=== Begin Enclosure ===

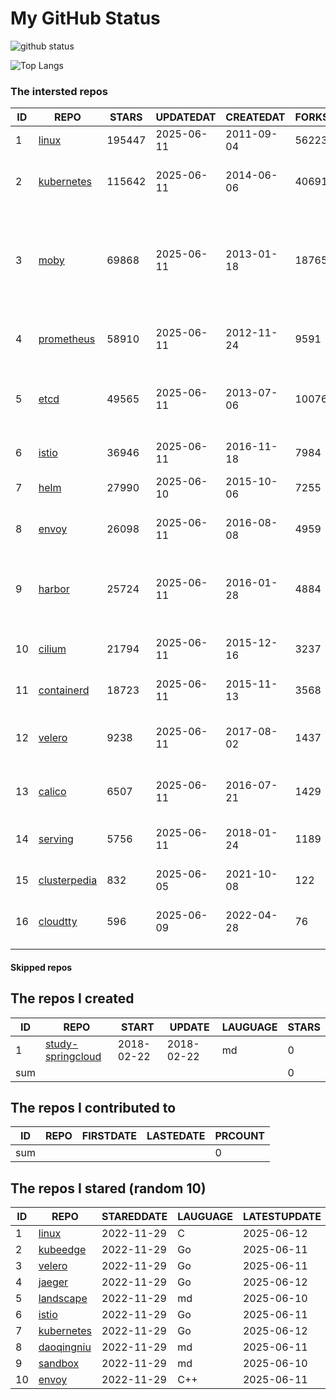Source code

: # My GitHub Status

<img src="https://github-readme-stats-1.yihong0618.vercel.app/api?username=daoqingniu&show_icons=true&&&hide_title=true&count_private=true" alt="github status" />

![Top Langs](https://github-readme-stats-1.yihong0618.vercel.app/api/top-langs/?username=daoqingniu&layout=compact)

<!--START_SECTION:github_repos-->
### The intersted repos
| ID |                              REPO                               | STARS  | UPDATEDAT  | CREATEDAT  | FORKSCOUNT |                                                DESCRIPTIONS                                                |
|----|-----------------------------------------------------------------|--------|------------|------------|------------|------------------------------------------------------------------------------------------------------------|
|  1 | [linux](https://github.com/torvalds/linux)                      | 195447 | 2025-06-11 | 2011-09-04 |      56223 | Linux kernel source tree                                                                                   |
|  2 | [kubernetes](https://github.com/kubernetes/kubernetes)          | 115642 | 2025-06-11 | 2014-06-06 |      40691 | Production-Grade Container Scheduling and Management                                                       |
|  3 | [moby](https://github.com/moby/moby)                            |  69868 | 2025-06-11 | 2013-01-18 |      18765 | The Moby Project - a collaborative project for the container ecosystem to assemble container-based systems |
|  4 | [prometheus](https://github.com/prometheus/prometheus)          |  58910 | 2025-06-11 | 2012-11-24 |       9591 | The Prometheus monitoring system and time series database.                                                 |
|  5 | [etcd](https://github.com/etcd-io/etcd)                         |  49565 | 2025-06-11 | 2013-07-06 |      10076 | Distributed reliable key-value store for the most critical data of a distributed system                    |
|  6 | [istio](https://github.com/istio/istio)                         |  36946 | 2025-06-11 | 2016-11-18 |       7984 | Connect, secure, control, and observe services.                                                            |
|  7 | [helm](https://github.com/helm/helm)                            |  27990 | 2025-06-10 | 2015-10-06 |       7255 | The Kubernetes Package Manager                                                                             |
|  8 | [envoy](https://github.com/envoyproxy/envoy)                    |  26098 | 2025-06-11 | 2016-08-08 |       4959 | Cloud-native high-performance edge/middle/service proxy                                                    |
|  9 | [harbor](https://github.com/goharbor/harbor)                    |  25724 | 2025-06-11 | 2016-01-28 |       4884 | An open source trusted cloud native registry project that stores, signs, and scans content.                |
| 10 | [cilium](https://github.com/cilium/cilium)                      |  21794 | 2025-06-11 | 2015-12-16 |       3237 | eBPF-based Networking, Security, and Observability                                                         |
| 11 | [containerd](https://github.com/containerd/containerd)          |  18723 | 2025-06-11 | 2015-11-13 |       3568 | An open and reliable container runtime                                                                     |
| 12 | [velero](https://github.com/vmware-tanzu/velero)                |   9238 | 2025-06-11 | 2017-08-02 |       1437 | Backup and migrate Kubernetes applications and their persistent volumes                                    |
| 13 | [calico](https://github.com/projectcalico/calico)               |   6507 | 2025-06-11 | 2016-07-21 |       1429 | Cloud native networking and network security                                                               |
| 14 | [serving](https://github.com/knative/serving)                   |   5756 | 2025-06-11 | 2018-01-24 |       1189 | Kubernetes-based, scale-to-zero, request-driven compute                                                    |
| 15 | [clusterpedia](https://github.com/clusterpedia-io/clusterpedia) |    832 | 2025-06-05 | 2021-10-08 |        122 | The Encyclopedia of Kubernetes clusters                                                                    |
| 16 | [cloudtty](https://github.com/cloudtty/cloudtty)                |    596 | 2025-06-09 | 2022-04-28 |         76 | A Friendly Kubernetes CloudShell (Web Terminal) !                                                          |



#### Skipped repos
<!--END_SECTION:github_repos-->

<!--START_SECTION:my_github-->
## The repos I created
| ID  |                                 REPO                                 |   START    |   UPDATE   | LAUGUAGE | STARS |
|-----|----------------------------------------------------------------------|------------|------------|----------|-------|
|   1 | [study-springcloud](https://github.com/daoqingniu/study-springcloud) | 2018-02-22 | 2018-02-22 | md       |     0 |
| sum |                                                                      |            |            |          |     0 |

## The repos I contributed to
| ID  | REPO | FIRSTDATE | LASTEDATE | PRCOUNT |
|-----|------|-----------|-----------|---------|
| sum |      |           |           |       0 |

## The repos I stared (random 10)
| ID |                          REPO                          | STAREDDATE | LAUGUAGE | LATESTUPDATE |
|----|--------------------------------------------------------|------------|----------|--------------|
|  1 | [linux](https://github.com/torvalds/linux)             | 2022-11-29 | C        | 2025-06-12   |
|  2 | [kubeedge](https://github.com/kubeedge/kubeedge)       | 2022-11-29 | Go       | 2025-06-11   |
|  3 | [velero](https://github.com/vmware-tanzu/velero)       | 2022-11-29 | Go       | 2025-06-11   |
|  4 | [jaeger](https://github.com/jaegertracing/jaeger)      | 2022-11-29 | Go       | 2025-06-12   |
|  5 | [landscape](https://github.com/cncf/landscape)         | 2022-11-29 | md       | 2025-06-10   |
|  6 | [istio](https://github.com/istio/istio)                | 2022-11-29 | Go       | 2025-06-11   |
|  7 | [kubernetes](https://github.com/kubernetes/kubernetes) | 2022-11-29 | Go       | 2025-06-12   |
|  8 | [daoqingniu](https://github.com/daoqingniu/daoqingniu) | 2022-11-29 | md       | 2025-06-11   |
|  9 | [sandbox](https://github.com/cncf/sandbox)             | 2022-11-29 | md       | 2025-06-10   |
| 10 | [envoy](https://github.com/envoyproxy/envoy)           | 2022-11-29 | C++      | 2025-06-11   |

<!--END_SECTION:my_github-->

=== End Enclosure ===

WORK REQUIRED: The reply should hold every entry above, given again exactly, but not a single picture.

RESULT OF THE EXERCISE:
Source code

: # My GitHub Status

<img src="https://github-readme-stats-1.yihong0618.vercel.app/api?username=daoqingniu&show_icons=true&&&hide_title=true&count_private=true" alt="github status" />

![Top Langs](https://github-readme-stats-1.yihong0618.vercel.app/api/top-langs/?username=daoqingniu&layout=compact)

<!--START_SECTION:github_repos-->
### The intersted repos
| ID |                              REPO                               | STARS  | UPDATEDAT  | CREATEDAT  | FORKSCOUNT |                                                DESCRIPTIONS                                                |
|----|-----------------------------------------------------------------|--------|------------|------------|------------|------------------------------------------------------------------------------------------------------------|
|  1 | [linux](https://github.com/torvalds/linux)                      | 195447 | 2025-06-11 | 2011-09-04 |      56223 | Linux kernel source tree                                                                                   |
|  2 | [kubernetes](https://github.com/kubernetes/kubernetes)          | 115642 | 2025-06-11 | 2014-06-06 |      40691 | Production-Grade Container Scheduling and Management                                                       |
|  3 | [moby](https://github.com/moby/moby)                            |  69868 | 2025-06-11 | 2013-01-18 |      18765 | The Moby Project - a collaborative project for the container ecosystem to assemble container-based systems |
|  4 | [prometheus](https://github.com/prometheus/prometheus)          |  58910 | 2025-06-11 | 2012-11-24 |       9591 | The Prometheus monitoring system and time series database.                                                 |
|  5 | [etcd](https://github.com/etcd-io/etcd)                         |  49565 | 2025-06-11 | 2013-07-06 |      10076 | Distributed reliable key-value store for the most critical data of a distributed system                    |
|  6 | [istio](https://github.com/istio/istio)                         |  36946 | 2025-06-11 | 2016-11-18 |       7984 | Connect, secure, control, and observe services.                                                            |
|  7 | [helm](https://github.com/helm/helm)                            |  27990 | 2025-06-10 | 2015-10-06 |       7255 | The Kubernetes Package Manager                                                                             |
|  8 | [envoy](https://github.com/envoyproxy/envoy)                    |  26098 | 2025-06-11 | 2016-08-08 |       4959 | Cloud-native high-performance edge/middle/service proxy                                                    |
|  9 | [harbor](https://github.com/goharbor/harbor)                    |  25724 | 2025-06-11 | 2016-01-28 |       4884 | An open source trusted cloud native registry project that stores, signs, and scans content.                |
| 10 | [cilium](https://github.com/cilium/cilium)                      |  21794 | 2025-06-11 | 2015-12-16 |       3237 | eBPF-based Networking, Security, and Observability                                                         |
| 11 | [containerd](https://github.com/containerd/containerd)          |  18723 | 2025-06-11 | 2015-11-13 |       3568 | An open and reliable container runtime                                                                     |
| 12 | [velero](https://github.com/vmware-tanzu/velero)                |   9238 | 2025-06-11 | 2017-08-02 |       1437 | Backup and migrate Kubernetes applications and their persistent volumes                                    |
| 13 | [calico](https://github.com/projectcalico/calico)               |   6507 | 2025-06-11 | 2016-07-21 |       1429 | Cloud native networking and network security                                                               |
| 14 | [serving](https://github.com/knative/serving)                   |   5756 | 2025-06-11 | 2018-01-24 |       1189 | Kubernetes-based, scale-to-zero, request-driven compute                                                    |
| 15 | [clusterpedia](https://github.com/clusterpedia-io/clusterpedia) |    832 | 2025-06-05 | 2021-10-08 |        122 | The Encyclopedia of Kubernetes clusters                                                                    |
| 16 | [cloudtty](https://github.com/cloudtty/cloudtty)                |    596 | 2025-06-09 | 2022-04-28 |         76 | A Friendly Kubernetes CloudShell (Web Terminal) !                                                          |



#### Skipped repos
<!--END_SECTION:github_repos-->

<!--START_SECTION:my_github-->
## The repos I created
| ID  |                                 REPO                                 |   START    |   UPDATE   | LAUGUAGE | STARS |
|-----|----------------------------------------------------------------------|------------|------------|----------|-------|
|   1 | [study-springcloud](https://github.com/daoqingniu/study-springcloud) | 2018-02-22 | 2018-02-22 | md       |     0 |
| sum |                                                                      |            |            |          |     0 |

## The repos I contributed to
| ID  | REPO | FIRSTDATE | LASTEDATE | PRCOUNT |
|-----|------|-----------|-----------|---------|
| sum |      |           |           |       0 |

## The repos I stared (random 10)
| ID |                          REPO                          | STAREDDATE | LAUGUAGE | LATESTUPDATE |
|----|--------------------------------------------------------|------------|----------|--------------|
|  1 | [linux](https://github.com/torvalds/linux)             | 2022-11-29 | C        | 2025-06-12   |
|  2 | [kubeedge](https://github.com/kubeedge/kubeedge)       | 2022-11-29 | Go       | 2025-06-11   |
|  3 | [velero](https://github.com/vmware-tanzu/velero)       | 2022-11-29 | Go       | 2025-06-11   |
|  4 | [jaeger](https://github.com/jaegertracing/jaeger)      | 2022-11-29 | Go       | 2025-06-12   |
|  5 | [landscape](https://github.com/cncf/landscape)         | 2022-11-29 | md       | 2025-06-10   |
|  6 | [istio](https://github.com/istio/istio)                | 2022-11-29 | Go       | 2025-06-11   |
|  7 | [kubernetes](https://github.com/kubernetes/kubernetes) | 2022-11-29 | Go       | 2025-06-12   |
|  8 | [daoqingniu](https://github.com/daoqingniu/daoqingniu) | 2022-11-29 | md       | 2025-06-11   |
|  9 | [sandbox](https://github.com/cncf/sandbox)             | 2022-11-29 | md       | 2025-06-10   |
| 10 | [envoy](https://github.com/envoyproxy/envoy)           | 2022-11-29 | C++      | 2025-06-11   |

<!--END_SECTION:my_github-->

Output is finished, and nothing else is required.